Shelyn cargó en sus brazos aquel conejillo que se portaba de la misma manera que uno real lo haría, pero al tacto era distinto, tan liviano que parecía estar sosteniendo una pluma. Rió cuando este se subió a sus hombros y olisqueó su cuello causando cosquillas en ella, pero luego de unos instantes desapareció. Le preguntó a Desmond que otros animales podría recrear pero la respuesta no fue de su agrado. Escorpiones, arañas, ratones, serpientes y toda clase de criaturas que a una niña no le causaba ninguna gracia.
—También puedo recrear a un bebé dragón que vi en uno de los libros del maestro Sheldon —dijo el pequeño mago con orgullo—. ¿Quieres verlo?
Dicho esto, y al ver como la niña aprobaba curiosa su petición, recreó a una criatura gris y alargada, con la forma de un lagarto, cuya longitud abarcaba una yarda, y dos grandes alas con las que podría volar. Para Shelyn, la ilusión era tan real que a pesar de conocer que aquella criatura no existía, le daba miedo aproximarse. Se subió a la cama deprisa ocultándose detrás de la joven curandera.
—Haz que eche fuego —pidió Shelyn emociona. Cuando Desmond accedió y aquella criatura ficticia expulsó llamas por la boca la niña dio un gritó aferrándose con fuerza al cuello de Darline.
—¡Shelyn, espera! —chilló la joven con voz ahogada, y cuando logró desprenderse de su agarre todos rieron sin parar. En ese momento Alexander, movido por la curiosidad de saber a qué se debía el alboroto, ingresó a la habitación y al preguntar qué ocurría su hija corrió hacía él y le abrazó.

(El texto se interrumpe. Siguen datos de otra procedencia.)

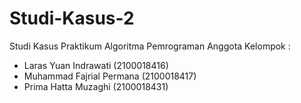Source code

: # Studi-Kasus-2
Studi Kasus Praktikum Algoritma Pemrograman 
Anggota Kelompok :
- Laras Yuan Indrawati (2100018416)
- Muhammad Fajrial Permana (2100018417)
- Prima Hatta Muzaghi (2100018431)
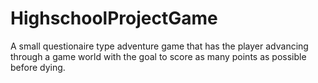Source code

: # HighschoolProjectGame
A small questionaire type adventure game that has the player advancing through a game world with the goal to score as many points as possible before dying.
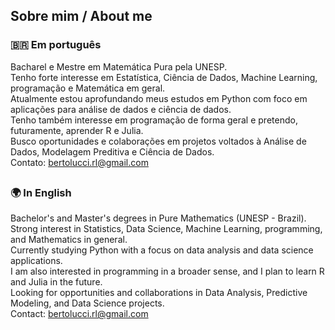 ## Sobre mim / About me

### 🇧🇷 Em português

Bacharel e Mestre em Matemática Pura pela UNESP.  
Tenho forte interesse em Estatística, Ciência de Dados, Machine Learning, programação e Matemática em geral.  
Atualmente estou aprofundando meus estudos em Python com foco em aplicações para análise de dados e ciência de dados.  
Tenho também interesse em programação de forma geral e pretendo, futuramente, aprender R e Julia.  
Busco oportunidades e colaborações em projetos voltados à Análise de Dados, Modelagem Preditiva e Ciência de Dados.  
Contato: bertolucci.rl@gmail.com

##

### 🌍 In English

Bachelor's and Master's degrees in Pure Mathematics (UNESP - Brazil).  
Strong interest in Statistics, Data Science, Machine Learning, programming, and Mathematics in general.  
Currently studying Python with a focus on data analysis and data science applications.  
I am also interested in programming in a broader sense, and I plan to learn R and Julia in the future.  
Looking for opportunities and collaborations in Data Analysis, Predictive Modeling, and Data Science projects.  
Contact: bertolucci.rl@gmail.com
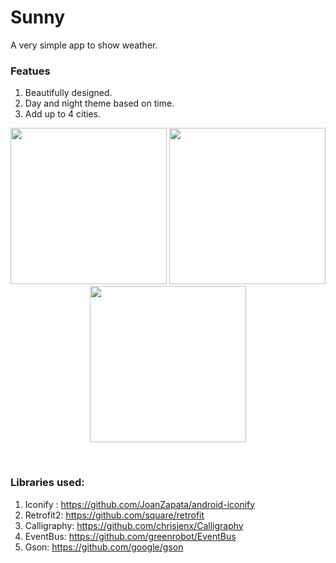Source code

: # Sunny
A very simple app to show weather. 

### Featues
1. Beautifully designed.
2. Day and night theme based on time.
3. Add up to 4 cities.

<p align="center">
<span class="border-wrap">  
  <img src="https://github.com/vicky7230/Sunny/blob/master/graphics/1.png" width="250">
</span>
<span class="border-wrap">
  <img src="https://github.com/vicky7230/Sunny/blob/master/graphics/2.png" width="250">
</span>
<span class="border-wrap">
  <img src="https://github.com/vicky7230/Sunny/blob/master/graphics/3.png" width="250">
</span>
</p>
<br>

### Libraries used:
1. Iconify : https://github.com/JoanZapata/android-iconify
2. Retrofit2: https://github.com/square/retrofit
3. Calligraphy: https://github.com/chrisjenx/Calligraphy
4. EventBus: https://github.com/greenrobot/EventBus
5. Gson: https://github.com/google/gson
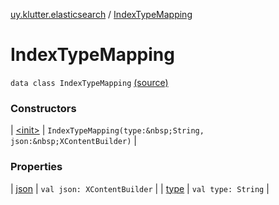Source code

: [uy.klutter.elasticsearch](../index.md) / [IndexTypeMapping](.)


# IndexTypeMapping

`data class IndexTypeMapping` [(source)](https://github.com/kohesive/klutter/blob/master/elasticsearch-jdk7/src/main/kotlin/uy/klutter/elasticsearch/Mappings.kt#L8)



### Constructors


| [&lt;init&gt;](-init-.md) | `IndexTypeMapping(type:&nbsp;String, json:&nbsp;XContentBuilder)` |


### Properties


| [json](json.md) | `val json: XContentBuilder` |
| [type](type.md) | `val type: String` |

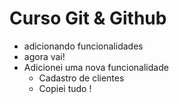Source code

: # Curso Git & Github

- adicionando funcionalidades
- agora vai!
- Adicionei uma nova funcionalidade
  - Cadastro de clientes
  - Copiei tudo !
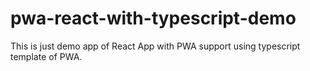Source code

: # pwa-react-with-typescript-demo
This is just demo app of React App with PWA support using typescript template of PWA.
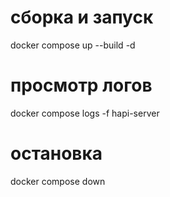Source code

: # сборка и запуск
docker compose up --build -d

# просмотр логов
docker compose logs -f hapi-server

# остановка
docker compose down
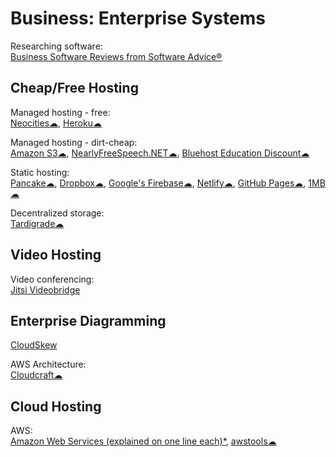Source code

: # Business: Enterprise Systems

Researching software:  
[Business Software Reviews from Software Advice®](https://www.softwareadvice.com/)

## Cheap/Free Hosting

Managed hosting - free:  
[Neocities☁](https://neocities.org/),
[Heroku☁](https://www.heroku.com/)

Managed hosting - dirt-cheap:  
[Amazon S3☁](https://aws.amazon.com/s3/),
[NearlyFreeSpeech.NET☁](https://www.nearlyfreespeech.net/),
[Bluehost Education Discount☁](https://www.bluehost.com/special/educationspecial)

Static hosting:  
[Pancake☁](https://www.pancake.io/),
[Dropbox☁](https://www.dropbox.com/),
[Google's Firebase☁](https://firebase.google.com/),
[Netlify☁](https://app.netlify.com/),
[GitHub Pages☁](https://pages.github.com/),
[1MB☁](https://1mb.site/)

Decentralized storage:  
[Tardigrade☁](https://tardigrade.io/)

## Video Hosting

Video conferencing:  
[Jitsi Videobridge](https://jitsi.org/jitsi-videobridge/)

## Enterprise Diagramming

[CloudSkew](https://www.cloudskew.com/)

AWS Architecture:  
[Cloudcraft☁](https://www.cloudcraft.co/)

## Cloud Hosting

AWS:  
[Amazon Web Services (explained on one line each)*](https://adayinthelifeof.nl/2020/05/20/aws.html),
[awstools☁](https://awstools.dev/)

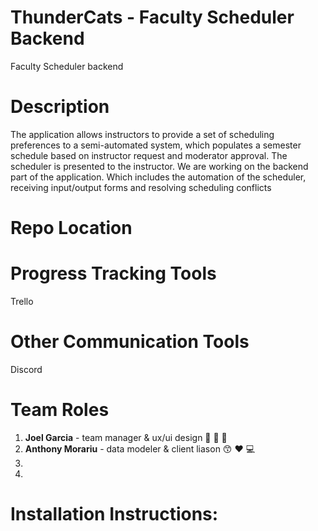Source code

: # ThunderCats - Faculty Scheduler Backend
Faculty Scheduler backend

# Description
The application allows instructors to provide a set of scheduling preferences to
a semi-automated system, which populates a semester schedule based on instructor
request and moderator approval. The scheduler is presented to the instructor.
We are working on the backend part of the application. Which includes the
automation of the scheduler, receiving input/output forms and resolving scheduling
conflicts

# Repo Location

# Progress Tracking Tools
Trello

# Other Communication Tools
Discord

# Team Roles
1. **Joel Garcia** - team manager & ux/ui design :guitar: :wrench: :goat:
2. **Anthony Morariu** - data modeler & client liason :kissing_smiling_eyes: :heart: :computer:
3.
4.

# Installation Instructions:
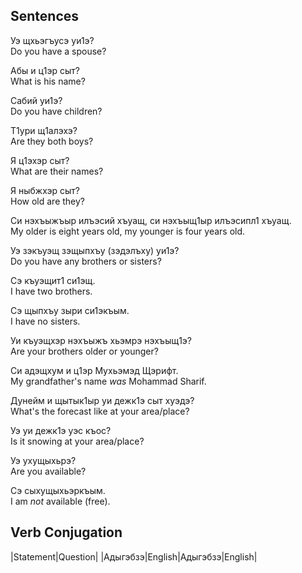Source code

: ## Sentences
Уэ щхьэгъусэ уи1э?  
Do you have a spouse?

Абы и ц1эр сыт?  
What is his name?

Сабий уи1э?  
Do you have children?

Т1ури щ1алэхэ?  
Are they both boys?

Я ц1эхэр сыт?  
What are their names?

Я ныбжхэр сыт?  
How old are they?

Си нэхъыжъыр илъэсий хъуащ, си нэхъыщ1ыр илъэсипл1 хъуащ.  
My older is eight years old, my younger is four years old.

Уэ зэкъуэщ зэщыпхъу (зэдэлъху) уи1э?  
Do you have any brothers or sisters?

Сэ къуэщит1 си1эщ.  
I have two brothers.

Сэ щыпхъу зыри си1экъым.  
I have no sisters.

Уи къуэщхэр нэхъыжъ хьэмрэ нэхъыщ1э?  
Are your brothers older or younger?

Си адэщхум и ц1эр Мухьэмэд Щэрифт.  
My grandfather's name _was_ Mohammad Sharif.

Дунейм и щытык1ыр уи дежк1э сыт хуэдэ?  
What's the forecast like at your area/place?

Уэ уи дежк1э уэс къос?  
Is it snowing at your area/place?

Уэ ухущыхьрэ?  
Are you available?

Сэ сыхущыхьэркъым.  
I am _not_ available (free).

## Verb Conjugation
|Statement|Question|
|Адыгэбзэ|English|Адыгэбзэ|English|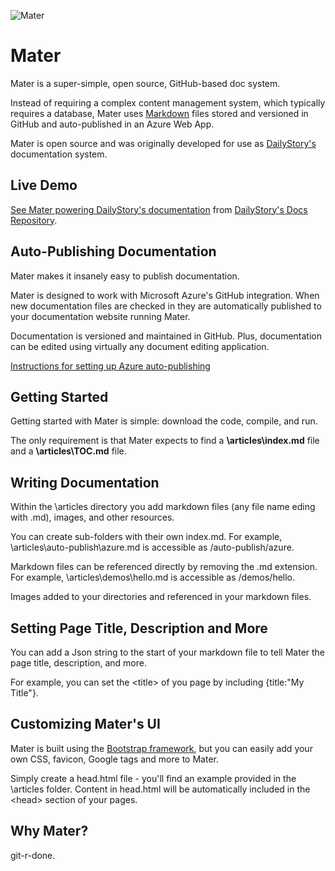 ![Mater](https://github.com/dailystory/Mater/raw/master/media/git-r-done.png "Mater")
# Mater
Mater is a super-simple, open source, GitHub-based doc system.

Instead of requiring a complex content management system, which typically requires a database, Mater uses [Markdown](https://en.wikipedia.org/wiki/Markdown) files stored and versioned in GitHub and auto-published in an Azure Web App.

Mater is open source and was originally developed for use as [DailyStory's](https://dailystory.com) documentation system.

## Live Demo
[See Mater powering DailyStory's documentation](https://docs.dailystory.com) from [DailyStory's Docs Repository](https://github.com/dailystory/docs).

## Auto-Publishing Documentation
Mater makes it insanely easy to publish documentation. 

Mater is designed to work with Microsoft Azure's GitHub integration. When new documentation files are checked in they are automatically published to your documentation website running Mater.

Documentation is versioned and maintained in GitHub. Plus, documentation can be edited using virtually any document editing application.

[Instructions for setting up Azure auto-publishing](https://github.com/dailystory/Mater/wiki/Auto-Publish-with-Microsoft-Azure)

## Getting Started
Getting started with Mater is simple: download the code, compile, and run.

The only requirement is that Mater expects to find a **\articles\index.md** file and a **\articles\TOC.md** file.

## Writing Documentation
Within the \articles directory you add markdown files (any file name eding with .md), images, and other resources.

You can create sub-folders with their own index.md. For example, \articles\auto-publish\azure.md is accessible as /auto-publish/azure.

Markdown files can be referenced directly by removing the .md extension. For example, \articles\demos\hello.md is accessible as /demos/hello.

Images added to your directories and referenced in your markdown files.

## Setting Page Title, Description and More
You can add a Json string to the start of your markdown file to tell Mater the page title, description, and more.

For example, you can set the &lt;title&gt; of you page by including {title:"My Title"}.

## Customizing Mater's UI
Mater is built using the [Bootstrap framework](http://getbootstrap.com/), but you can easily add your own CSS, favicon, Google tags and more to Mater.

Simply create a head.html file - you'll find an example provided in the \articles folder. Content in head.html will be automatically included in the &lt;head&gt; section of your pages.

## Why Mater?
git-r-done.
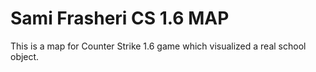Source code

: # Sami Frasheri CS 1.6 MAP #

This is a map for Counter Strike 1.6 game which visualized a real school object.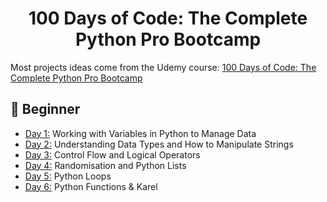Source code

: <h1 align="center">100 Days of Code: The Complete Python Pro Bootcamp
</h1>

Most projects ideas come from the Udemy course: [100 Days of Code: The Complete Python Pro Bootcamp](https://www.udemy.com/course/100-days-of-code/)

## 🔰 Beginner

- [Day 1:](https://github.com/SimonNC/100-days-of-code-Python/tree/main/Day_1) Working with Variables in Python to Manage Data
- [Day 2:](https://github.com/SimonNC/100-days-of-code-Python/tree/main/Day_2) Understanding Data Types and How to Manipulate Strings
- [Day 3:](https://github.com/SimonNC/100-days-of-code-Python/tree/main/Day_3) Control Flow and Logical Operators
- [Day 4:](https://github.com/SimonNC/100-days-of-code-Python/tree/main/Day_4) Randomisation and Python Lists
- [Day 5:](https://github.com/SimonNC/100-days-of-code-Python/tree/main/Day_5) Python Loops
- [Day 6:](https://github.com/SimonNC/100-days-of-code-Python/tree/main/Day_6) Python Functions & Karel
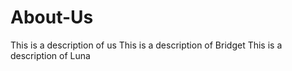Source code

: # About-Us
This is a description of us
This is a description of Bridget
This is a description of Luna
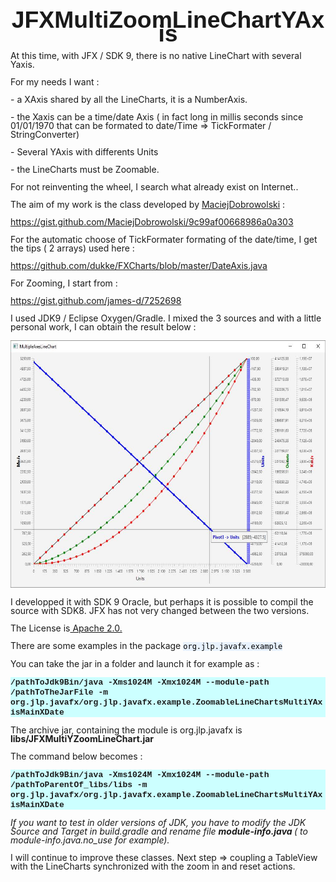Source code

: <!DOCTYPE HTML PUBLIC "-//W3C//DTD HTML 4.0 Transitional//EN">
<HTML>
<HEAD>
	<META HTTP-EQUIV="CONTENT-TYPE" CONTENT="text/html; charset=windows-1252">
	
</HEAD>
<BODY LANG="en-US" DIR="LTR">
<P ALIGN=CENTER STYLE="margin-top: 0.42cm; margin-bottom: 0.21cm; line-height: 100%; page-break-after: avoid">
<FONT FACE="Liberation Sans, sans-serif"><FONT SIZE=6 STYLE="font-size: 28pt"><B>JFXMultiZoomLineChartYAxis</B></FONT></FONT></P>
<P STYLE="margin-bottom: 0cm; line-height: 100%">At this time, with
JFX / SDK 9, there is no native LineChart with several Yaxis.</P>
<P STYLE="margin-bottom: 0cm; line-height: 100%">For my needs I
want&nbsp;:</P>
<P STYLE="margin-bottom: 0cm; line-height: 100%">- a XAxis shared by
all the LineCharts, it is a NumberAxis.</P>
<P STYLE="margin-bottom: 0cm; line-height: 100%">- the Xaxis can be a
time/date Axis ( in fact long in millis seconds since 01/01/1970 that
can be formated to date/Time =&gt; TickFormater / StringConverter)</P>
<P STYLE="margin-bottom: 0cm; line-height: 100%">- Several YAxis with
differents Units</P>
<P STYLE="margin-bottom: 0cm; line-height: 100%">- the LineCharts
must be Zoomable.</P>
<P STYLE="margin-bottom: 0cm; line-height: 100%">For not reinventing
the wheel, I search what already exist on Internet..</P>
<P STYLE="margin-bottom: 0cm; line-height: 100%">The aim of my work
is the class developed by <A HREF="https://gist.github.com/MaciejDobrowolski">MaciejDobrowolski</A>&nbsp;:</P>
<P STYLE="margin-bottom: 0cm; line-height: 100%"><A HREF="https://gist.github.com/MaciejDobrowolski/9c99af00668986a0a303">https://gist.github.com/MaciejDobrowolski/9c99af00668986a0a303</A></P>
<P STYLE="margin-bottom: 0cm; line-height: 100%">For the automatic
choose of TickFormater formating of the date/time, I get the tips ( 2
arrays) used here : 
</P>
<P STYLE="margin-bottom: 0cm; line-height: 100%"><A HREF="https://github.com/dukke/FXCharts/blob/master/DateAxis.java">https://github.com/dukke/FXCharts/blob/master/DateAxis.java</A></P>
<P STYLE="margin-bottom: 0cm; line-height: 100%">For Zooming, I start
from : 
</P>
<P STYLE="margin-bottom: 0cm; line-height: 100%"><A HREF="https://gist.github.com/james-d/7252698">https://gist.github.com/james-d/7252698</A></P>
<P STYLE="margin-bottom: 0cm; line-height: 100%">I used JDK9 /
Eclipse Oxygen/Gradle. I mixed the 3 sources and with a little
personal work, I can obtain the result below :</P>
<P STYLE="margin-bottom: 0cm; line-height: 100%"><IMG SRC="readme_md_m6354ea9a.jpg" NAME="images1" ALIGN=BOTTOM WIDTH=643 HEIGHT=396 BORDER=0>
</P>
<P STYLE="margin-bottom: 0cm; line-height: 100%">I developped it with
SDK 9 Oracle, but perhaps it is possible to compil the source with
SDK8. JFX has not very changed between the two versions. 
</P>
<P STYLE="margin-bottom: 0cm; line-height: 100%">The License is<A HREF="http://www.apache.org/licenses/LICENSE-2.0.html">
Apache 2.0.</A></P>
<P STYLE="margin-bottom: 0cm; line-height: 100%">There are some
examples in the package <FONT COLOR="#000000"><FONT FACE="Monospace"><FONT SIZE=2><SPAN STYLE="background: #e8f2fe">org.jlp.javafx.example</SPAN></FONT></FONT></FONT></P>
<P STYLE="margin-bottom: 0cm; line-height: 100%">You can take the jar
in a folder and launch it for example as :</P>
<P STYLE="margin-bottom: 0cm; background: #ccffff; font-style: normal; line-height: 100%">
<FONT FACE="Courier New, monospace"><FONT SIZE=2><B>/pathToJdk9Bin/java
-Xms1024M -Xmx1024M --module-path /pathToTheJarFile -m
org.jlp.javafx/org.jlp.javafx.example.ZoomableLineChartsMultiYAxisMainXDate</B></FONT></FONT></P>
<P STYLE="margin-bottom: 0cm; font-style: normal; line-height: 100%">The
archive jar, containing the module is org.jlp.javafx is
<B>libs/JFXMultiYZoomLineChart.jar</B></P>
<P STYLE="margin-bottom: 0cm; font-style: normal; font-weight: normal; line-height: 100%">
The command below becomes :</P>
<P STYLE="margin-bottom: 0cm; background: #ccffff; font-style: normal; line-height: 100%">
<FONT FACE="Courier New, monospace"><FONT SIZE=2><B>/pathToJdk9Bin/java
-Xms1024M -Xmx1024M --module-path /pathToParentOf_libs/libs -m
org.jlp.javafx/org.jlp.javafx.example.ZoomableLineChartsMultiYAxisMainXDate</B></FONT></FONT></P>
<P STYLE="margin-bottom: 0cm; line-height: 100%"><I>If you want to
test in older versions of JDK, you have to modify the JDK Source and
Target in build.gradle and rename file <B>module-info.java </B>( to
module-info.java.no_use for example).</I></P>
<P STYLE="margin-bottom: 0cm; line-height: 100%">I will continue to
improve these classes. Next step =&gt; coupling a TableView with the
LineCharts synchronized with the zoom in and reset actions.</P>
</BODY>
</HTML>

—¡Mirá! —gritó Shelyn señalando a la ilusión—. ¡Un dragón!
—¿Dónde? —preguntó el noble desenvainando su espada, aunque no podía ver la criatura, imaginaba que su hija había sido encantada—. ¡Atrás mugroso animal! No dejaré que hagas daño a mi hija —gritó gallardamente siguiendoles el juego a aquellos niños.
—Ya ha desaparecido —Shelyn hizo saber a su padre. Luego, dirigiéndose al niño mago le pidió que lo hiciera de nuevo para que lo viera su padre.
—No puedo ilusionar a más de una persona—aclaró Desmond cabizbajo— aún me falta mucho por aprender.
—Y no aprenderás nada usando las ilusiones para jugar. —Fueron las palabras de Darius, un prodigio de la hermandad de los magos que había llegado con Desmond aquella mañana, y que fue el último en entrar a la habitación buscando a su discípulo—. Solo desperdicias tu esencia en actos banales.
—¿Lo dice el hombre que ha estado haciendo ilusiones toda la mañana para impresionar a las chicas? —reprochó Darline la rigidez de aquel mentor. Nunca le gustaron los prodigios de la hermandad de los magos. Siempre eran hombres orgullosos que utilizaban sus poderes para satisfacer toda avaricia y lujuria que alguien se pudiese imaginar, y las mujeres, egocéntricas, no se diferenciaban mucho de ellos aunque fuesen más moderadas.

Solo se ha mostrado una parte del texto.